Statalist


[Date Prev][Date Next][Thread Prev][Thread Next][Date Index][Thread Index]

Re: st: RE: Sargen-Hansen and instruments--RE vs. FE


From   Steven Archambault <archstevej@gmail.com>
To   statalist@hsphsun2.harvard.edu
Subject   Re: st: RE: Sargen-Hansen and instruments--RE vs. FE
Date   Wed, 12 Aug 2009 10:28:41 -0600

Mark,

Many thanks for  your response, this clears up several questions. Yes,
I meant having a chi sq value that accepts the null that there is no
difference between RE and FE coefficients, implying the efficient RE
model is preferred.

 -Steve

> On Wed, Aug 12, 2009 at 6:44 AM, Schaffer, Mark E <M.E.Schaffer@hw.ac.uk> wrote:
>>
>> Steve,
>>
>> I'm not sure exactly what you mean in your question.  For one thing,
>> rejection of the null means rejection of RE in favour of FE.  But
>> assuming that's just a typo, here's an attempt at a restatement of the
>> question and an answer:
>>
>> 1.  The difference between FE and RE can be stated in GMM terms (see
>> Hayashi's "Econometrics" for a good exposition).  The FE estimator uses
>> only the orthogonality conditions that say the demeaned regressor X is
>> orthogonal to the idiosyncratic term e_ij.  The RE estimator uses these
>> orthogonality conditions, plus the orthogonality conditions that say
>> that the mean of X for the panel unit is orthogonaly to the panel error
>> term u_j.
>>
>> 2.  This is why the FE vs RE test is an overid test.  The RE estimator
>> uses more orthogonality conditions, and so the equation is
>> overidentified.  In the special case of classical iid errors, the
>> Hausman test is numerically the same as the Sargan-Hansen test.
>>
>> 3.  Your question is, what happens if some of the Xs are endogenous and
>> you have some Zs as instruments?  The answer is that the same GMM
>> framework encompasses this.  You remove some of the demeaned Xs from the
>> orthogonality conditions and add some demeaned Zs to the orthogonality
>> conditions, and if you are using an RE estimator, you also remove the
>> panel unit means of the Xs from the orthogonality conditions and add
>> some panel unit means of Zs to them.  (This is the case for the EC2SLS
>> RE estimator - it's a bit different for the G2SLS estimator.  The reason
>> is that the G2SLS using a single quasi-demeaned instrument Z instead of
>> the demeaned Z and panel unit mean Z separately, which is what EC2SLS
>> does.  I think the intuition for EC2SLS is easier to get.)
>>
>> 4.  If the FE model is overidentified, you'll now have an overid test
>> stat for it that tests the validity of the demeaned Zs as instruments.
>> If you're estimating an RE model, the overid test will test the validity
>> of the demeaned and panel unit means of the Zs and also the panel unit
>> means of the exogenous Xs.
>>
>> 5.  If the overid test with endogenous regressors rejects the RE model,
>> you have a standard GMM problem: which of your orthogonality conditions
>> is invalid?  It could be the demeaned Zs, or the panel unit means of the
>> Xs, or both, or whatever.  In that case, you can do a "GMM distance
>> test" (aka "C test", "Difference-in-Sargan test", etc.) where you
>> compare the Sargan-Hansen test stat (from -xtoverid-) after estimation
>> with and without the orthognality conditions that you think are the
>> likely culprits.  But you have to decide ex ante which are the dubious
>> ones - econometric theory can't tell you.
>>
>> Hope this helps.
>>
>> Yours,
>> Mark
>>
>> Prof.
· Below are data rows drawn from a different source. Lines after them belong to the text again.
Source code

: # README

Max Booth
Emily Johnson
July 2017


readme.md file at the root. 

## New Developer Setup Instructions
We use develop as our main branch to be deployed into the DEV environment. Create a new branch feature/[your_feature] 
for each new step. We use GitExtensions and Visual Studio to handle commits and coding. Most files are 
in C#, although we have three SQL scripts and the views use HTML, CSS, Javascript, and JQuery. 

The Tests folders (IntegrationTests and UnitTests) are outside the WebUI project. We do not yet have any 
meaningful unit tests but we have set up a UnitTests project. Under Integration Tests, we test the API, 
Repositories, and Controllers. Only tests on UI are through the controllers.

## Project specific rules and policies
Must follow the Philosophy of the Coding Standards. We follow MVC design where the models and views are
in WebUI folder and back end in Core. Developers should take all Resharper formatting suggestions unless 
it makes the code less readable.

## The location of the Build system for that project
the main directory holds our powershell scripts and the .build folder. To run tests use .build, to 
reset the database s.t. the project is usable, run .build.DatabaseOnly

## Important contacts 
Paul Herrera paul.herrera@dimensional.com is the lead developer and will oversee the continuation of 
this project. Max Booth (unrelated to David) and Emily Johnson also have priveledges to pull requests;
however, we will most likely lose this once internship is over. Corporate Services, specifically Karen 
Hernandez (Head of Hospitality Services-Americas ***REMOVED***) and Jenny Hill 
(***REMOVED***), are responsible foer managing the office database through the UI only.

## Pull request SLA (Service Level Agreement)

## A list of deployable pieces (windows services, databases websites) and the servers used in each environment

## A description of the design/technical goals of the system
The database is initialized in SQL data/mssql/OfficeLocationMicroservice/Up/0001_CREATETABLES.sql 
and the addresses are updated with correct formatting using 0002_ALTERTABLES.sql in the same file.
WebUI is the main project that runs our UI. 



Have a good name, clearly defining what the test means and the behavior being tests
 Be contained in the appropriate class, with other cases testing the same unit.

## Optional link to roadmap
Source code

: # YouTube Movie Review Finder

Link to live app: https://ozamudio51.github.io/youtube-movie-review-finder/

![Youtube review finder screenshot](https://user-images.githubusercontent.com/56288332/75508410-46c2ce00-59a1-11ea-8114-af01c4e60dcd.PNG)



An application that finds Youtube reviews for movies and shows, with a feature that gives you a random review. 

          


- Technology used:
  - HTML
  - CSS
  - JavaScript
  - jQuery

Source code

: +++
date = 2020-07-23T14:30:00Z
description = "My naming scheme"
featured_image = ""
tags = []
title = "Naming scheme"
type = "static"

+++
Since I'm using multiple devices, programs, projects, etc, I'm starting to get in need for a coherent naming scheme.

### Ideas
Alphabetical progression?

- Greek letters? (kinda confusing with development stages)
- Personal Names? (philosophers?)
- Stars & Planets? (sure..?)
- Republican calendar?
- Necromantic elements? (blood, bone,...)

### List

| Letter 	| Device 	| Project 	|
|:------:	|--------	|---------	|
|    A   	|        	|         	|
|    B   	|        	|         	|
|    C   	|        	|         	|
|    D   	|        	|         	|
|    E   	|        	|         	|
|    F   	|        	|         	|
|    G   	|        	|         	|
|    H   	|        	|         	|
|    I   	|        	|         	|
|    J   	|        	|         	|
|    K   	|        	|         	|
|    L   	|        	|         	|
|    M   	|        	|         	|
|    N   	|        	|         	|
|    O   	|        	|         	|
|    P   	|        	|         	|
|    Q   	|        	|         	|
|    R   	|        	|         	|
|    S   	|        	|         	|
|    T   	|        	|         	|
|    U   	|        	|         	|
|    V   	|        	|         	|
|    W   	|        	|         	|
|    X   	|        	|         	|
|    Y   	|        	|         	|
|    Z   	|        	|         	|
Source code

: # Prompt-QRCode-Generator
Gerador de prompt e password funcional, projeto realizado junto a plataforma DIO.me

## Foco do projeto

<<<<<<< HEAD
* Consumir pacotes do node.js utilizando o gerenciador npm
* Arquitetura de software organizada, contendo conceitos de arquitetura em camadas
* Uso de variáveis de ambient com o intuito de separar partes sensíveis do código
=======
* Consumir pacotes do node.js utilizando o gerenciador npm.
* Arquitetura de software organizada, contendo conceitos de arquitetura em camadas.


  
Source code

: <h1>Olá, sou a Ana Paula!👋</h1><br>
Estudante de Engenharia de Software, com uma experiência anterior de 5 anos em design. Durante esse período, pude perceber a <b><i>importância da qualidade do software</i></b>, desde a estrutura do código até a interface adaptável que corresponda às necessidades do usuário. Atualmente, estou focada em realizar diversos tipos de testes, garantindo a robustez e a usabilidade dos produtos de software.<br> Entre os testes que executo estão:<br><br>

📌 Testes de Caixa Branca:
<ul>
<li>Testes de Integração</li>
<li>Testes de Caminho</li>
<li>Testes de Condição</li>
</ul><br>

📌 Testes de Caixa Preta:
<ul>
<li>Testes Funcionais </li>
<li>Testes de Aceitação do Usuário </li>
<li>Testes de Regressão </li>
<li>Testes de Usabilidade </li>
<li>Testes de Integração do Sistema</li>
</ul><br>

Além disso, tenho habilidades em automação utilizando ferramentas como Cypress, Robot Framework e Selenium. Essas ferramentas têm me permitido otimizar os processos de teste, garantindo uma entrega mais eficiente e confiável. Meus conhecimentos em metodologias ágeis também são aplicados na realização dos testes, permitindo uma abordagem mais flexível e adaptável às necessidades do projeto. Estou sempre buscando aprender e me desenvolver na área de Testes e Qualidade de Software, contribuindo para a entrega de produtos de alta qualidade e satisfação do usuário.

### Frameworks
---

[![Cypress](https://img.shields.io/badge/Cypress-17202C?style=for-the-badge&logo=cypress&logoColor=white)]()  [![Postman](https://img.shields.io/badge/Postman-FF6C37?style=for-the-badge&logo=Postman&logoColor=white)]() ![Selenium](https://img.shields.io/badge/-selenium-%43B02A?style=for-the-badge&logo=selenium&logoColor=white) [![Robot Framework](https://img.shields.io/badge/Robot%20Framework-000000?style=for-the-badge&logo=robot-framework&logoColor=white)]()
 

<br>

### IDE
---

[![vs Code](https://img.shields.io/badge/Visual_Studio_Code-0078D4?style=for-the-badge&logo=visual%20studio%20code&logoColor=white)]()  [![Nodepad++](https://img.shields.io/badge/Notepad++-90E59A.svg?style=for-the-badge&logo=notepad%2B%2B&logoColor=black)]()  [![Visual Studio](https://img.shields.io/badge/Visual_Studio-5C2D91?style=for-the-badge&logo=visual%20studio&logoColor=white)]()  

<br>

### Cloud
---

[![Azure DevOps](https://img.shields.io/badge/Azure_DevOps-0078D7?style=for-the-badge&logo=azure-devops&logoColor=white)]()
Mark Schaffer FRSE
>> Director, CERT
>> Department of Economics
>> School of Management & Languages
>> Heriot-Watt University, Edinburgh EH14 4AS
>> tel +44-131-451-3494 / fax +44-131-451-3296
>> http://ideas.repec.org/e/psc51.html
>>
>>
>>
>>
>>
>> ________________________________
>>
>>        From: Steven Archambault [mailto:archstevej@gmail.com]
>>        Sent: 12 August 2009 08:50
>>        To: statalist@hsphsun2.harvard.edu; Schaffer, Mark E
>>        Cc: austinnichols@gmail.com; Alfred.Stiglbauer@oenb.at
>>        Subject: Sargen-Hansen and instruments--RE vs. FE
>>
>>
>>        A while back we discussed the use of the Sargen-Hansen test to
>> check if RE was an appropriate analysis to use for panel data. My
>> question now is regarding suspected endogeneity problems. If the
>> Sargen-Hansen statistic is such that you reject the null, in favor of
>> using the RE, does it follow that we do not need to worry about
>> explanatory variables being endogenous? My feeling is yes, here is the
>> logic. If I were to use xtivreg I would call the same over
>> identification test to see if my instruments are valid. So, if the test
>> already rejects before adding instruments, I should not need the
>> instruments.
>>
>>        If I do use instruments, what is then a valid test to determine
>> if RE is an appropriate model to use (over FE)?
>>
>>        Is my question clear?
>>
>>        Thanks,
>>        Steve
>>
>>
>>
>>        On Sat, Jun 27, 2009 at 11:31 AM, Schaffer, Mark E
>> <M.E.Schaffer@hw.ac.uk> wrote:
>>
>>
>>                Steve,
>>
>>                > -----Original Message-----
>>                > From: owner-statalist@hsphsun2.harvard.edu
>>                > [mailto:owner-statalist@hsphsun2.harvard.edu] On
>> Behalf Of
>>                > Steven Archambault
>>                > Sent: 27 June 2009 00:26
>>                > To: statalist@hsphsun2.harvard.edu;
>> austinnichols@gmail.com;
>>                > Alfred.Stiglbauer@oenb.at
>>                > Subject: st: Hausman test for clustered random vs.
>> fixed
>>                > effects (again)
>>                >
>>                > Hi all,
>>                >
>>                > I know this has been discussed before, but in STATA 10
>> (and
>>                > versions before 9 I understand) the canned procedure
>> for
>>                > Hausman test when comparing FE and RE models cannot be
>> run
>>                > when the data analysis uses clustering (and by default
>>                > corrects for robust errors in STATA 10).
>>                > This is the error received
>>                >
>>                > "hausman cannot be used with vce(robust), vce(cluster
>> cvar),
>>                > or p-weighted data"
>>                >
>>                > My question is whether or not the approach of using
>> xtoverid
>>                > to compare FE and RE models (analyzed using the
>> clustered and
>>                > by default robust approach in STATA 10) is accepted in
>> the
>>                > literature. This approach produces the Sargan-Hansen
>> stat,
>>                > which is typically used with analyses that have
>>                > instrumentalized variables and need an
>> overidentification
>>                > test. For the sake of publishing I am wondering if it
>> is
>>                > better just not to worry about heteroskedaticity, and
>> avoid
>>                > clustering in the first place (even though
>> heteroskedaticity
>>                > likely exists)? Or, alternatively one could just
>> calculate
>>                > the Hausman test by hand following the clustered
>> analyses.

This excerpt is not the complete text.